I wished I had a golf club handy; a mashie niblick would do, with plenty of follow-through. He was still taller than me, but he’d lost a hundredweight or two. I reckon I could take him now. I spoke to Cassells.
“She upset people. Bad people. It goes with the job. The reporter job, that is.
But I guess her disappearance had nothing to do with East End villains.” I pointed at the transmitter. “What have you found?”
“That she was still using it up till a month ago. We picked up her signal. Part of our routine sweep.”
I was stunned. “She was still operating? Who with?”
“We don’t know. But there was an answering signal. All in code. But look here, Daniel…” He looked down at the toecaps of his brown brogues; they gleamed like polished brass. Old soldiers might fade away, but not their shoes. “Miss Kaplan… was sighted two weeks ago. She caught the ferry from Dover to Ostend. A woman matching her description – but not her passport – got on a train going east. To Antwerp.”

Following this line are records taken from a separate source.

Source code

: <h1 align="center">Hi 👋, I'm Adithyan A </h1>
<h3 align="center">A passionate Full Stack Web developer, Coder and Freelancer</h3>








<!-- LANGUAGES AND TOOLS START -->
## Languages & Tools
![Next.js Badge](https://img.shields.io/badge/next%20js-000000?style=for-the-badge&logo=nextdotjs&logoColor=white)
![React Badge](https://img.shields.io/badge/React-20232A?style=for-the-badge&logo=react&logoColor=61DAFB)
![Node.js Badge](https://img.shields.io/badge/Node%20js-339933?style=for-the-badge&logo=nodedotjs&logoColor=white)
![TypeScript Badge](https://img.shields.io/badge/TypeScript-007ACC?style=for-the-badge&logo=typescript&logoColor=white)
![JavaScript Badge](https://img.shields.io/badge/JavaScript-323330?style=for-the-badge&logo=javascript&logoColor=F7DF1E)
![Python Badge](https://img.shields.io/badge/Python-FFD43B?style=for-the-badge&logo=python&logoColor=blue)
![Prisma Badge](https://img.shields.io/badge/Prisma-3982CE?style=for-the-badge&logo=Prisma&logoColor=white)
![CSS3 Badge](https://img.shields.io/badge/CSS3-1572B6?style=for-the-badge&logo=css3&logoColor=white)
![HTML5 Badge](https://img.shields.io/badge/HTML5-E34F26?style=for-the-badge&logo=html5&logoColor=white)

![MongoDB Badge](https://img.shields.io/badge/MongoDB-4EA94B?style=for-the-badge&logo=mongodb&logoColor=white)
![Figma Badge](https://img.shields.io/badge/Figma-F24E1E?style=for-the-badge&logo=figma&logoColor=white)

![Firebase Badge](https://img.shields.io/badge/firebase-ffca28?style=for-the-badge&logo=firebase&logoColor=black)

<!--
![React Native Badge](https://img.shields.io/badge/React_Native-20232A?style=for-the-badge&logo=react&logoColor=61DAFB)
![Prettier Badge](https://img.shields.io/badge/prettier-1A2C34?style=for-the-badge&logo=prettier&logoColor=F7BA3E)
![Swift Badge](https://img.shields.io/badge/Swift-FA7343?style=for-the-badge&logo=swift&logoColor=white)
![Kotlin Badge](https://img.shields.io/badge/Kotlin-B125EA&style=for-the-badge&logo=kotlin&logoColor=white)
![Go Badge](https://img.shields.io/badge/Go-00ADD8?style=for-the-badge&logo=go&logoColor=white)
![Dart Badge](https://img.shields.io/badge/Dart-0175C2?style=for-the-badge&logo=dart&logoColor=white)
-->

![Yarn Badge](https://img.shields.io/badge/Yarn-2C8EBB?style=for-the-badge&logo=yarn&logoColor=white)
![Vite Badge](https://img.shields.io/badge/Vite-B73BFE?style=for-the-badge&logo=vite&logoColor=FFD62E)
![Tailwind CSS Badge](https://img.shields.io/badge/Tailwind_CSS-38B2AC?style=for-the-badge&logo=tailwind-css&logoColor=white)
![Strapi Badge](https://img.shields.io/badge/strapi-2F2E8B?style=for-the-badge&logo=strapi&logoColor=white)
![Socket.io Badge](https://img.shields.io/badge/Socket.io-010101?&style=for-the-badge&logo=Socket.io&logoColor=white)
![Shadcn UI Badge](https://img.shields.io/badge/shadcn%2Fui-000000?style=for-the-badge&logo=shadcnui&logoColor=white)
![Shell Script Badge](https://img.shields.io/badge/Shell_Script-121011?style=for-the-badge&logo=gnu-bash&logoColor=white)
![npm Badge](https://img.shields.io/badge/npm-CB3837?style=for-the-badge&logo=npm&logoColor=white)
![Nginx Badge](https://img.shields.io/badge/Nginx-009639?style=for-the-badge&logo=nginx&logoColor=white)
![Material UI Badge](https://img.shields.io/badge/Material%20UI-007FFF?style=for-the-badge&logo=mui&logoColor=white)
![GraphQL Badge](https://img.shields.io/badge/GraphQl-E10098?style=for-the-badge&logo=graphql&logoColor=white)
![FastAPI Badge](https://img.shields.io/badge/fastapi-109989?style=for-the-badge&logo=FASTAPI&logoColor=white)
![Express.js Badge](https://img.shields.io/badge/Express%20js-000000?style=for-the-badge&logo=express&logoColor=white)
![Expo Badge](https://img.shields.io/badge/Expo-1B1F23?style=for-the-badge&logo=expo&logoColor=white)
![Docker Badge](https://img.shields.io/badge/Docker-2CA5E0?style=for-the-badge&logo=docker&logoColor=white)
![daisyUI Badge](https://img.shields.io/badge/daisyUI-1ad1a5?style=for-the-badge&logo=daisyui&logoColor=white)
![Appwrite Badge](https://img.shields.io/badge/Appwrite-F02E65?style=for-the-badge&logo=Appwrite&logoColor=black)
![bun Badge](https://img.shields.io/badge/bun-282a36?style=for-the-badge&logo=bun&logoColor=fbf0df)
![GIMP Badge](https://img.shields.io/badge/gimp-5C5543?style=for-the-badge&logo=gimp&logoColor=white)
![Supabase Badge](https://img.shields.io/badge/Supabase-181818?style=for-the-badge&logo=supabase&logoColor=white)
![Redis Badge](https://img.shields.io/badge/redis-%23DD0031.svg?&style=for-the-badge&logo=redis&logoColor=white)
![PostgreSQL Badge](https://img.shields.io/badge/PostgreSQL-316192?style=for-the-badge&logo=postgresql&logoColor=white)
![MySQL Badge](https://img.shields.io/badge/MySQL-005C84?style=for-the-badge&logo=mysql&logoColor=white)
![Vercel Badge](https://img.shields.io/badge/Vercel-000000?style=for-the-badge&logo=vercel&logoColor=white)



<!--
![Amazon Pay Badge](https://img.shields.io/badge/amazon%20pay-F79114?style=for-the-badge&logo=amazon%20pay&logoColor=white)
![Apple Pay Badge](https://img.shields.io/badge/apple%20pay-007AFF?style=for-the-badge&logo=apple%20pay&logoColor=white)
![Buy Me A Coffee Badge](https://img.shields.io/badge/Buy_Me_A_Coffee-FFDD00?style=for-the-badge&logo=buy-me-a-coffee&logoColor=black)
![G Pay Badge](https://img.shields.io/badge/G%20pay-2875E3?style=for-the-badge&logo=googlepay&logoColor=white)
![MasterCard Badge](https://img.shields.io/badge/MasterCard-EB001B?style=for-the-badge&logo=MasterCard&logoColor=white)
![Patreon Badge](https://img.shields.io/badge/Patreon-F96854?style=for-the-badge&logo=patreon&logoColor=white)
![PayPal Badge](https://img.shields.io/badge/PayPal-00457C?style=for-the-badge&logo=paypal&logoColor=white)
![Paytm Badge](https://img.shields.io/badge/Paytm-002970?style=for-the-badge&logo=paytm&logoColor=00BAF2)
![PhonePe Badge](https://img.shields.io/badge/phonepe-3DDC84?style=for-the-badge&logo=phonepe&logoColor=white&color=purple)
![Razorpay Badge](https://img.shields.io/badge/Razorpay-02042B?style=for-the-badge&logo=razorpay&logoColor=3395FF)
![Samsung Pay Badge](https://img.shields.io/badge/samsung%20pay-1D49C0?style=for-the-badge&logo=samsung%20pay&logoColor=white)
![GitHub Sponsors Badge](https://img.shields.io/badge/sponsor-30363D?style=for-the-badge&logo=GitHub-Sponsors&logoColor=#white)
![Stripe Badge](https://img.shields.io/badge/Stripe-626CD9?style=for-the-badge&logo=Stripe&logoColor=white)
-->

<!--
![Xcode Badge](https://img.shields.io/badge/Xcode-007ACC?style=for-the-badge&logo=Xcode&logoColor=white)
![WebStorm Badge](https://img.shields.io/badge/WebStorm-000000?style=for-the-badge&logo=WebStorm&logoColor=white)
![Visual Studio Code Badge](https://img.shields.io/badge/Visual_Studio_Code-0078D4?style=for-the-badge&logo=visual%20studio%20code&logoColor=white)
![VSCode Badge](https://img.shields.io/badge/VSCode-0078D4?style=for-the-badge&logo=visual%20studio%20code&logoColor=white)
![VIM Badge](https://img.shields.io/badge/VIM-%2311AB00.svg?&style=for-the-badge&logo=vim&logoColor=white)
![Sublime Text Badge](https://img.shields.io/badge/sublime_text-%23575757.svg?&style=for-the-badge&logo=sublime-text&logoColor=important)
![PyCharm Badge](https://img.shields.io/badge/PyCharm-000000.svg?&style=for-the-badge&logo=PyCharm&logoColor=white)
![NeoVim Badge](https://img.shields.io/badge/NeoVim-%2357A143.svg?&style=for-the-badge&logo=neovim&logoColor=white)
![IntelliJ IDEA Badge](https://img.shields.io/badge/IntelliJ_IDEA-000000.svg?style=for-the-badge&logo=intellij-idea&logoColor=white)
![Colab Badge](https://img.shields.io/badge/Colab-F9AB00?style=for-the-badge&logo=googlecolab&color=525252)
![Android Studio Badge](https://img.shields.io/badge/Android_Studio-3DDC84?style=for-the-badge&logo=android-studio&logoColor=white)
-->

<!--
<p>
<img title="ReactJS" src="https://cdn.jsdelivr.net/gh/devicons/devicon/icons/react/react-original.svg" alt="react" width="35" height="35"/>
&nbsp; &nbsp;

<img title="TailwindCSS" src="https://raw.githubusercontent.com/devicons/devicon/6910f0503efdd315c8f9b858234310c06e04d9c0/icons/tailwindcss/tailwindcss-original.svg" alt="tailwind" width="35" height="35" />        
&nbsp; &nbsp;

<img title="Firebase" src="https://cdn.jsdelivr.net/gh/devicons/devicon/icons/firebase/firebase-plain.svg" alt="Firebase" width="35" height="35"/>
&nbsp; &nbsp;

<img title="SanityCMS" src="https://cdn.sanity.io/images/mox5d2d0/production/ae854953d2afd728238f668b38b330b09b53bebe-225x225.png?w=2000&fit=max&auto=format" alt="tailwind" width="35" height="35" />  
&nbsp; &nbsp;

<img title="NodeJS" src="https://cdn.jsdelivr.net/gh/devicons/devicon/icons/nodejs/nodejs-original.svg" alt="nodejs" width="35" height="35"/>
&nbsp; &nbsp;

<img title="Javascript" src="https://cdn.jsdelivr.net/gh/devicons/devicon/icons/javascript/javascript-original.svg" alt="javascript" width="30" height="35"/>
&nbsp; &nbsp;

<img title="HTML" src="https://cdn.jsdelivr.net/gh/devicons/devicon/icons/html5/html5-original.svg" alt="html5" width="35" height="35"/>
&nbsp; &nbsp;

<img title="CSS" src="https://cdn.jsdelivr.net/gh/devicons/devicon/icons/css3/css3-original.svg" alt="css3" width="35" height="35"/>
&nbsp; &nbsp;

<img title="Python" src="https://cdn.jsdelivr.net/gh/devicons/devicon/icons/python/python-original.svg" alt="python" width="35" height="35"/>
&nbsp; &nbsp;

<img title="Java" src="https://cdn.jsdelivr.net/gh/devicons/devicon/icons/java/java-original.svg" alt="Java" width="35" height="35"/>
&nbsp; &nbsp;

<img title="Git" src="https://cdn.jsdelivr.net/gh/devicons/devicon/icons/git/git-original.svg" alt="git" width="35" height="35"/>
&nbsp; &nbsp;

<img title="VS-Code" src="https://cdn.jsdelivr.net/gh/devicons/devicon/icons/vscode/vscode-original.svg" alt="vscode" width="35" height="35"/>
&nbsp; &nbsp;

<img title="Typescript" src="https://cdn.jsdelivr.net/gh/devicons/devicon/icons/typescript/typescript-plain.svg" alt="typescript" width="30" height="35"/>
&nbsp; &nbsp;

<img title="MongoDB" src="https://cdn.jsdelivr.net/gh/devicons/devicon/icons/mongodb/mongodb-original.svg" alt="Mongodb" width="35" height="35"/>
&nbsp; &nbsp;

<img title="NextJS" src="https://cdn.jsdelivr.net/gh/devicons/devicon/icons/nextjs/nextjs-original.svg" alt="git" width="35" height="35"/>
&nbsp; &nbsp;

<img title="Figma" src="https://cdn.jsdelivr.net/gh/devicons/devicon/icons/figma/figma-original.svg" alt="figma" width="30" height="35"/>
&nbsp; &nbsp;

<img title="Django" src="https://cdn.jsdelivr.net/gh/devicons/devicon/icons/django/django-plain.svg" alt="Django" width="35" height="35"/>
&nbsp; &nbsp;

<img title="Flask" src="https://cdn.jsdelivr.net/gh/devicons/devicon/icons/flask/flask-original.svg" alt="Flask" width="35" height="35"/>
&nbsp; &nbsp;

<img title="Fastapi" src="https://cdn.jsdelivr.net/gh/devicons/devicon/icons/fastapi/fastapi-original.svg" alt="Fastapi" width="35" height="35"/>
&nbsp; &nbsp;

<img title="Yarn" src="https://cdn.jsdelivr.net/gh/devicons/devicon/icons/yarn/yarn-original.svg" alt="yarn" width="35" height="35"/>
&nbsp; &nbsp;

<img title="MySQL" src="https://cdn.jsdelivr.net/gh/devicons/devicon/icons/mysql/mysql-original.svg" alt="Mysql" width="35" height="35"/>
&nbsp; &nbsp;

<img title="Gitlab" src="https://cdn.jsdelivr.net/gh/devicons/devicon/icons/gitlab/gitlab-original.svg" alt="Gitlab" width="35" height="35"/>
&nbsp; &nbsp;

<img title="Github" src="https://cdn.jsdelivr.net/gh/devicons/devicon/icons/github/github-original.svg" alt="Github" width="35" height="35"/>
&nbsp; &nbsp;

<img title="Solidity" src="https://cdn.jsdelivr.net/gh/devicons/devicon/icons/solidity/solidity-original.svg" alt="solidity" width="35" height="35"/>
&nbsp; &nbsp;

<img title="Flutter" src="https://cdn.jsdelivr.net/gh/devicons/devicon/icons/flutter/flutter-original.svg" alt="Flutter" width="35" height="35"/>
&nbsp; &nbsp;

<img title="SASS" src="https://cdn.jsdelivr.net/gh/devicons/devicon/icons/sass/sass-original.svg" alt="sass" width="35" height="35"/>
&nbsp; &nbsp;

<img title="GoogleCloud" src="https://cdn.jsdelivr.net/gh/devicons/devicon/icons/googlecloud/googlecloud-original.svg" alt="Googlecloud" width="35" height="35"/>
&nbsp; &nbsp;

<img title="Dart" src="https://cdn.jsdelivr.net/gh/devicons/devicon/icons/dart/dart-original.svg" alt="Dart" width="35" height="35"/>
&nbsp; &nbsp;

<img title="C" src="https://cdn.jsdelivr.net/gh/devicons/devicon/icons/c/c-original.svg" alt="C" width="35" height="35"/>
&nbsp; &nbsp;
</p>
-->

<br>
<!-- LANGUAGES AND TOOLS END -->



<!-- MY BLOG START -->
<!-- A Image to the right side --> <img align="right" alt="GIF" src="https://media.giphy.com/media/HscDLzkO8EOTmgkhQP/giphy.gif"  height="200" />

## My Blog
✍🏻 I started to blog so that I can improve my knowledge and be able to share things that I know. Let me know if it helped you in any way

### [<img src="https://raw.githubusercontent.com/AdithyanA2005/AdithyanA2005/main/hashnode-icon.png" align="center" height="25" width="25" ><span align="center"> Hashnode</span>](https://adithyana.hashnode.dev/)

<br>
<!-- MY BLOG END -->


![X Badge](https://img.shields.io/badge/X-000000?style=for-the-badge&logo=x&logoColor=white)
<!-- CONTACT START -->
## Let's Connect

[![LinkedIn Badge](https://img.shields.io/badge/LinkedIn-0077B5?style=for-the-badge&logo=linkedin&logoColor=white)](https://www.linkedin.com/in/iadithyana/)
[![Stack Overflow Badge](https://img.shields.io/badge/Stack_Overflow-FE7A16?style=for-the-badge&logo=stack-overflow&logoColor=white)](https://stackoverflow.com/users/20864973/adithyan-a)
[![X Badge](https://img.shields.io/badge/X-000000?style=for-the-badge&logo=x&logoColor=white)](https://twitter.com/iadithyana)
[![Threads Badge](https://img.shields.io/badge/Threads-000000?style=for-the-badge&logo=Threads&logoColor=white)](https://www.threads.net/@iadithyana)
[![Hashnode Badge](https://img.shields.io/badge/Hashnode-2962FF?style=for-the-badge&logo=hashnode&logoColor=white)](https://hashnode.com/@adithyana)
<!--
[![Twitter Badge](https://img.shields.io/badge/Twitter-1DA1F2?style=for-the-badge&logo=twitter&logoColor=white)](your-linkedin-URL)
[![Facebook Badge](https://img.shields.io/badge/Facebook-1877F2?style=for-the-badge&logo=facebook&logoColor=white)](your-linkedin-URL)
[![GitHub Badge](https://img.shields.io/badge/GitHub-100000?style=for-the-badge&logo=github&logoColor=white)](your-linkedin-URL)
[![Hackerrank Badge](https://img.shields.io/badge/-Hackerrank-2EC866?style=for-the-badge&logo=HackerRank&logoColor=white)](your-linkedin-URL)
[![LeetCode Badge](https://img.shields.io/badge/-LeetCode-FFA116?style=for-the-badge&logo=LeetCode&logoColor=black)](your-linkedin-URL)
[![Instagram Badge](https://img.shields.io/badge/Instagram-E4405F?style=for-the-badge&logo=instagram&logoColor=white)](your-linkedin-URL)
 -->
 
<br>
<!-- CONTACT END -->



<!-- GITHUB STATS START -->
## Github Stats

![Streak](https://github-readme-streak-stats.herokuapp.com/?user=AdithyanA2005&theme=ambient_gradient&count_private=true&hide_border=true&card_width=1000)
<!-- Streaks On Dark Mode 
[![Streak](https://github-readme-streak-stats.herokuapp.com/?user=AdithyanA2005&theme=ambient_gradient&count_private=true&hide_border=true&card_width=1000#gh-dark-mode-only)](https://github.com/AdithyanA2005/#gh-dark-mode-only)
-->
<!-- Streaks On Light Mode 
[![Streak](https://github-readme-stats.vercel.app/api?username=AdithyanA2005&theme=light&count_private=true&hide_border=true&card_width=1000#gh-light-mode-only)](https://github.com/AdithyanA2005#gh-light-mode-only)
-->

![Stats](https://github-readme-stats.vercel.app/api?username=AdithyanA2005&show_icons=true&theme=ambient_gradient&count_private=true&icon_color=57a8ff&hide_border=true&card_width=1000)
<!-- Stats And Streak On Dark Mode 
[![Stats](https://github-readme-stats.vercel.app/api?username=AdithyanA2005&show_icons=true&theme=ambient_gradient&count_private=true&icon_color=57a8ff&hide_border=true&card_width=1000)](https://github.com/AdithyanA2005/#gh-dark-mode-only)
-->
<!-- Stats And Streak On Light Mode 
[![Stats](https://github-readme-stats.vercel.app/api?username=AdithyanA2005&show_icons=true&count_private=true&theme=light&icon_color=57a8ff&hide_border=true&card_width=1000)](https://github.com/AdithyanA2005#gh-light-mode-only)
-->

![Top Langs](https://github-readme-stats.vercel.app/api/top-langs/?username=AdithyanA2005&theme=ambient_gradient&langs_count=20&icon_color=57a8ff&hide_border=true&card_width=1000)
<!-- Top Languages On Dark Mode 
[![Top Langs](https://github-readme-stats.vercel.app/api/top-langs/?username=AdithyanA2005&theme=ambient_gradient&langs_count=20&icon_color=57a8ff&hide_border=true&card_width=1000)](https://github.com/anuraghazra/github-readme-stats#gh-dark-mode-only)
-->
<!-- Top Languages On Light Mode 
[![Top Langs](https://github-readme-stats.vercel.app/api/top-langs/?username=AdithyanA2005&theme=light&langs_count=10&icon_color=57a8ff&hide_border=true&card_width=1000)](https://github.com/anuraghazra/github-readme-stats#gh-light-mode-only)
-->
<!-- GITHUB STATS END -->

I found I wasn’t breathing. I inhaled and waited.
He went on. “Any idea where she was going, Daniel?”
I knew. I knew exactly where she was going. Her notebook left me in no doubt.
There’s a connecting train at Antwerp. One a day. Started running again in January. It was all in her notebook. I’d read the entries as journalist’s notes for some article. Not as travel plans.
“I think she’s gone to Berlin.” I sat down again and took out a fag. I played with it while I waited for my brain to catch up. Cassells exchanged glances with Wilson.
“That’s our guess too, Daniel. How did you know?”
“Just some things she said. And now this.” I pointed at the transmitter.
“Any idea why?” Cassells probed.
“She was being followed. Maybe she panicked,” I suggested.
“Maybe she went home, McRae. Back to her master.” Wilson held my gaze for an age, watching me digest this.
I counted to ten. Then twenty. “So, what now?”
They looked at each other. “Are you still… interested in her?” Cassells asked.
Was a bird interested in flying? I kept my face smooth. “Depends.”
Cassells took a deep breath. “We’re curious about who she was in contact with.
And why. Things are pretty fluid over there. What with the Russians and all that.”
All that was a considerable understatement. Why couldn’t the bloody English ever say what they really felt? From what I could gather, Berlin was a wild west town with four competing sheriffs – Russians, Americans, British and French – lording it over a starving populace of ex-Nazis and current criminals. What the hell was Eve doing there? If it had been her on that ferry, and if she had been heading to Berlin.
“Why don’t you ask your agents there?” My collar was beginning to feel tight.
“You know her. And she’s more likely to be persuaded to return with you.”
I looked at him.
“You’re an old SOE hand. We’d like you to go to Berlin and bring back Ava Kaplan.”